----- Supplied records -----

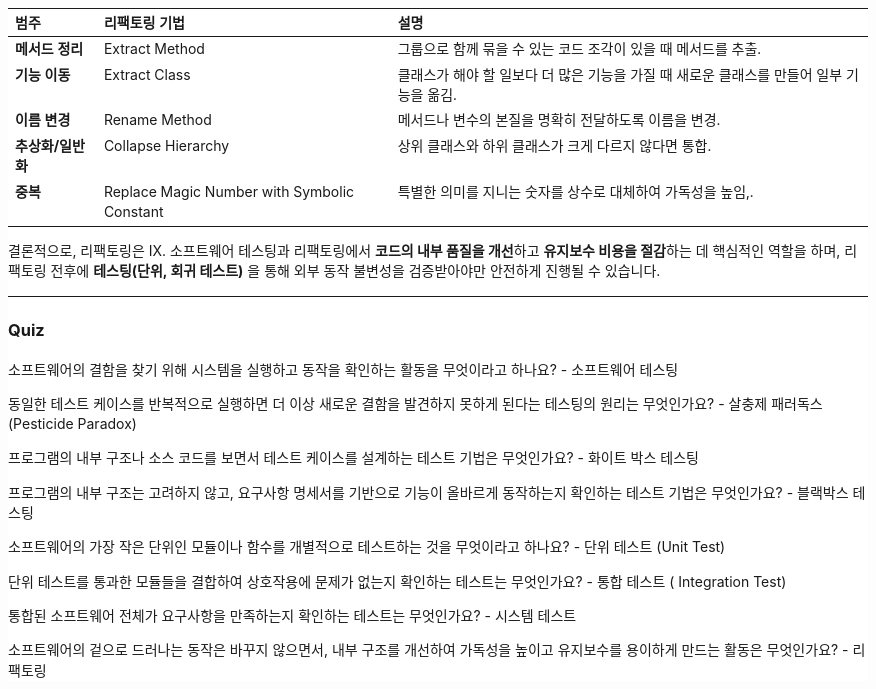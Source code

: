 |범주|리팩토링 기법|설명|
|:--|:--|:--|
|**메서드 정리**|Extract Method|그룹으로 함께 묶을 수 있는 코드 조각이 있을 때 메서드를 추출.|
|**기능 이동**|Extract Class|클래스가 해야 할 일보다 더 많은 기능을 가질 때 새로운 클래스를 만들어 일부 기능을 옮김.|
|**이름 변경**|Rename Method|메서드나 변수의 본질을 명확히 전달하도록 이름을 변경.|
|**추상화/일반화**|Collapse Hierarchy|상위 클래스와 하위 클래스가 크게 다르지 않다면 통합.|
|**중복**|Replace Magic Number with Symbolic Constant|특별한 의미를 지니는 숫자를 상수로 대체하여 가독성을 높임,.|

결론적으로, 리팩토링은 IX. 소프트웨어 테스팅과 리팩토링에서 **코드의 내부 품질을 개선**하고 **유지보수 비용을 절감**하는 데 핵심적인 역할을 하며, 리팩토링 전후에 **테스팅(단위, 회귀 테스트)** 을 통해 외부 동작 불변성을 검증받아야만 안전하게 진행될 수 있습니다. 

---

### Quiz 
소프트웨어의 결함을 찾기 위해 시스템을 실행하고 동작을 확인하는 활동을 무엇이라고 하나요? - 소프트웨어 테스팅 

동일한 테스트 케이스를 반복적으로 실행하면 더 이상 새로운 결함을 발견하지 못하게 된다는 테스팅의 원리는 무엇인가요?  - 살충제 패러독스 (Pesticide Paradox)

프로그램의 내부 구조나 소스 코드를 보면서 테스트 케이스를 설계하는 테스트 기법은 무엇인가요? - 화이트 박스 테스팅 

프로그램의 내부 구조는 고려하지 않고, 요구사항 명세서를 기반으로 기능이 올바르게 동작하는지 확인하는 테스트 기법은 무엇인가요? - 블랙박스 테스팅 

소프트웨어의 가장 작은 단위인 모듈이나 함수를 개별적으로 테스트하는 것을 무엇이라고 하나요? - 단위 테스트 (Unit Test)

단위 테스트를 통과한 모듈들을 결합하여 상호작용에 문제가 없는지 확인하는 테스트는 무엇인가요? - 통합 테스트 ( Integration Test)

통합된 소프트웨어 전체가 요구사항을 만족하는지 확인하는 테스트는 무엇인가요? - 시스템 테스트 

소프트웨어의 겉으로 드러나는 동작은 바꾸지 않으면서, 내부 구조를 개선하여 가독성을 높이고 유지보수를 용이하게 만드는 활동은 무엇인가요? - 리팩토링 



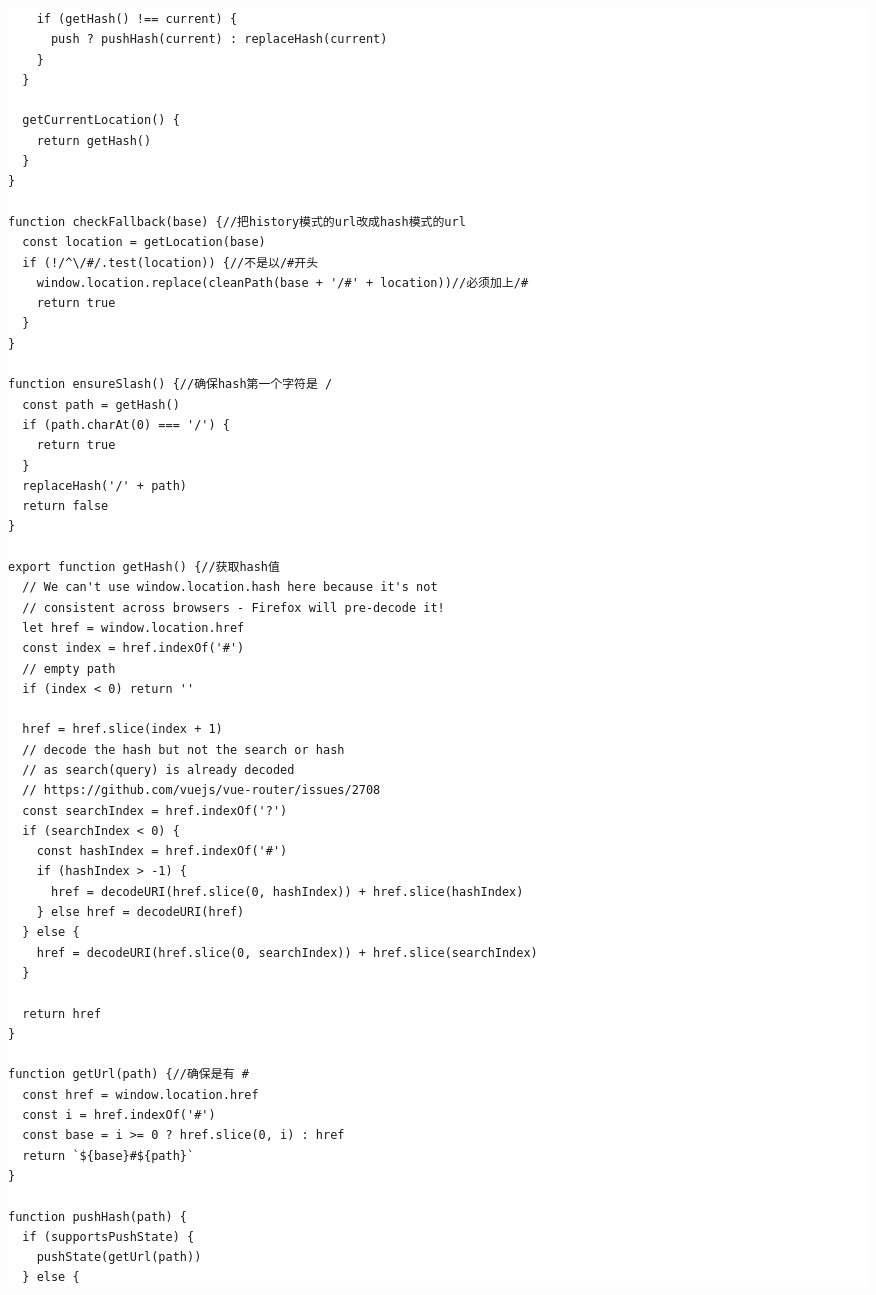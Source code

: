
 ```js{49,146-160}
    if (getHash() !== current) {
      push ? pushHash(current) : replaceHash(current)
    }
  }

  getCurrentLocation() {
    return getHash()
  }
}

function checkFallback(base) {//把history模式的url改成hash模式的url
  const location = getLocation(base)
  if (!/^\/#/.test(location)) {//不是以/#开头
    window.location.replace(cleanPath(base + '/#' + location))//必须加上/#
    return true
  }
}

function ensureSlash() {//确保hash第一个字符是 /
  const path = getHash()
  if (path.charAt(0) === '/') {
    return true
  }
  replaceHash('/' + path)
  return false
}

export function getHash() {//获取hash值
  // We can't use window.location.hash here because it's not
  // consistent across browsers - Firefox will pre-decode it!
  let href = window.location.href
  const index = href.indexOf('#')
  // empty path
  if (index < 0) return ''

  href = href.slice(index + 1)
  // decode the hash but not the search or hash
  // as search(query) is already decoded
  // https://github.com/vuejs/vue-router/issues/2708
  const searchIndex = href.indexOf('?')
  if (searchIndex < 0) {
    const hashIndex = href.indexOf('#')
    if (hashIndex > -1) {
      href = decodeURI(href.slice(0, hashIndex)) + href.slice(hashIndex)
    } else href = decodeURI(href)
  } else {
    href = decodeURI(href.slice(0, searchIndex)) + href.slice(searchIndex)
  }

  return href
}

function getUrl(path) {//确保是有 #
  const href = window.location.href
  const i = href.indexOf('#')
  const base = i >= 0 ? href.slice(0, i) : href
  return `${base}#${path}`
}

function pushHash(path) {
  if (supportsPushState) {
    pushState(getUrl(path))
  } else {
```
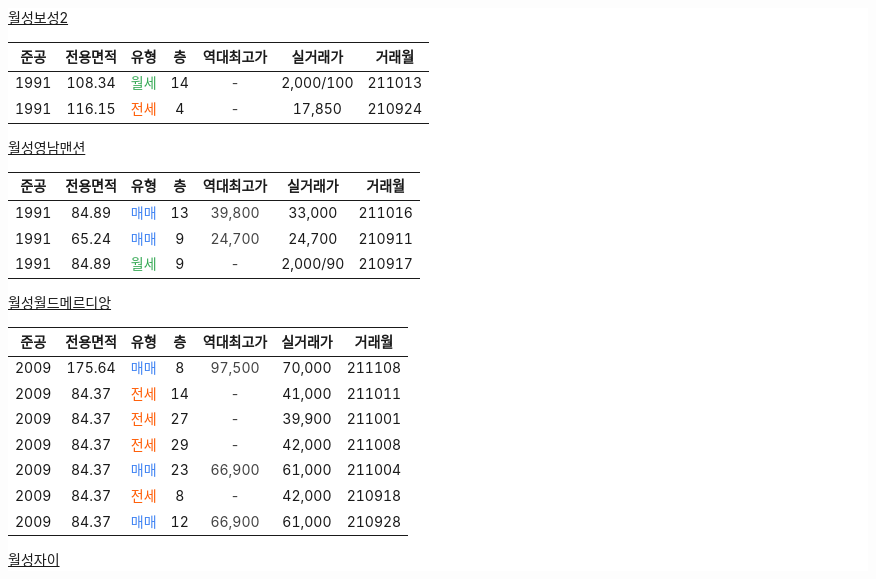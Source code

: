 
<script async src="//pagead2.googlesyndication.com/pagead/js/adsbygoogle.js"></script>

<ins class="adsbygoogle"
     style="display:block"
     data-ad-client="ca-pub-2446590836940007"
     data-ad-slot="1659523306"
     data-ad-format="auto"
     data-full-width-responsive="true"></ins>
<script>
(adsbygoogle = window.adsbygoogle || []).push({});
</script>


[월성보성2](https://search.naver.com/search.naver?query=%EB%8C%80%EA%B5%AC%EA%B4%91%EC%97%AD%EC%8B%9C+%EB%8B%AC%EC%84%9C%EA%B5%AC+%EC%9B%94%EC%84%B1%EB%8F%99+%EC%9B%94%EC%84%B1%EB%B3%B4%EC%84%B12)

|준공|전용면적|유형|층|역대최고가|실거래가|거래월|
|:---:|:---:|:---:|:---:|:---:|:---:|:---:|
|1991|108.34|<span style="color:#34a853">월세</span>|14|<span style="color:#444444">-</span>|2,000/100|211013|
|1991|116.15|<span style="color:#ff5a00">전세</span>|4|<span style="color:#444444">-</span>|17,850|210924|

[월성영남맨션](https://search.naver.com/search.naver?query=%EB%8C%80%EA%B5%AC%EA%B4%91%EC%97%AD%EC%8B%9C+%EB%8B%AC%EC%84%9C%EA%B5%AC+%EC%9B%94%EC%84%B1%EB%8F%99+%EC%9B%94%EC%84%B1%EC%98%81%EB%82%A8%EB%A7%A8%EC%85%98)

|준공|전용면적|유형|층|역대최고가|실거래가|거래월|
|:---:|:---:|:---:|:---:|:---:|:---:|:---:|
|1991|84.89|<span style="color:#4285f3">매매</span>|13|<span style="color:#444444">39,800</span>|33,000|211016|
|1991|65.24|<span style="color:#4285f3">매매</span>|9|<span style="color:#444444">24,700</span>|24,700|210911|
|1991|84.89|<span style="color:#34a853">월세</span>|9|<span style="color:#444444">-</span>|2,000/90|210917|

[월성월드메르디앙](https://search.naver.com/search.naver?query=%EB%8C%80%EA%B5%AC%EA%B4%91%EC%97%AD%EC%8B%9C+%EB%8B%AC%EC%84%9C%EA%B5%AC+%EC%9B%94%EC%84%B1%EB%8F%99+%EC%9B%94%EC%84%B1%EC%9B%94%EB%93%9C%EB%A9%94%EB%A5%B4%EB%94%94%EC%95%99)

|준공|전용면적|유형|층|역대최고가|실거래가|거래월|
|:---:|:---:|:---:|:---:|:---:|:---:|:---:|
|2009|175.64|<span style="color:#4285f3">매매</span>|8|<span style="color:#444444">97,500</span>|70,000|211108|
|2009|84.37|<span style="color:#ff5a00">전세</span>|14|<span style="color:#444444">-</span>|41,000|211011|
|2009|84.37|<span style="color:#ff5a00">전세</span>|27|<span style="color:#444444">-</span>|39,900|211001|
|2009|84.37|<span style="color:#ff5a00">전세</span>|29|<span style="color:#444444">-</span>|42,000|211008|
|2009|84.37|<span style="color:#4285f3">매매</span>|23|<span style="color:#444444">66,900</span>|61,000|211004|
|2009|84.37|<span style="color:#ff5a00">전세</span>|8|<span style="color:#444444">-</span>|42,000|210918|
|2009|84.37|<span style="color:#4285f3">매매</span>|12|<span style="color:#444444">66,900</span>|61,000|210928|

[월성자이](https://search.naver.com/search.naver?query=%EB%8C%80%EA%B5%AC%EA%B4%91%EC%97%AD%EC%8B%9C+%EB%8B%AC%EC%84%9C%EA%B5%AC+%EC%9B%94%EC%84%B1%EB%8F%99+%EC%9B%94%EC%84%B1%EC%9E%90%EC%9D%B4)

-----

Exercise goal>
From the records above, retype only the lines starting at the line that contains "다르지 않다면 통합.|" and ending at the line that contains "소프트웨어의 가장 작은", both included.

Exercise output>
|**추상화/일반화**|Collapse Hierarchy|상위 클래스와 하위 클래스가 크게 다르지 않다면 통합.|
|**중복**|Replace Magic Number with Symbolic Constant|특별한 의미를 지니는 숫자를 상수로 대체하여 가독성을 높임,.|

결론적으로, 리팩토링은 IX. 소프트웨어 테스팅과 리팩토링에서 **코드의 내부 품질을 개선**하고 **유지보수 비용을 절감**하는 데 핵심적인 역할을 하며, 리팩토링 전후에 **테스팅(단위, 회귀 테스트)** 을 통해 외부 동작 불변성을 검증받아야만 안전하게 진행될 수 있습니다. 

---

### Quiz 
소프트웨어의 결함을 찾기 위해 시스템을 실행하고 동작을 확인하는 활동을 무엇이라고 하나요? - 소프트웨어 테스팅 

동일한 테스트 케이스를 반복적으로 실행하면 더 이상 새로운 결함을 발견하지 못하게 된다는 테스팅의 원리는 무엇인가요?  - 살충제 패러독스 (Pesticide Paradox)

프로그램의 내부 구조나 소스 코드를 보면서 테스트 케이스를 설계하는 테스트 기법은 무엇인가요? - 화이트 박스 테스팅 

프로그램의 내부 구조는 고려하지 않고, 요구사항 명세서를 기반으로 기능이 올바르게 동작하는지 확인하는 테스트 기법은 무엇인가요? - 블랙박스 테스팅 

소프트웨어의 가장 작은 단위인 모듈이나 함수를 개별적으로 테스트하는 것을 무엇이라고 하나요? - 단위 테스트 (Unit Test)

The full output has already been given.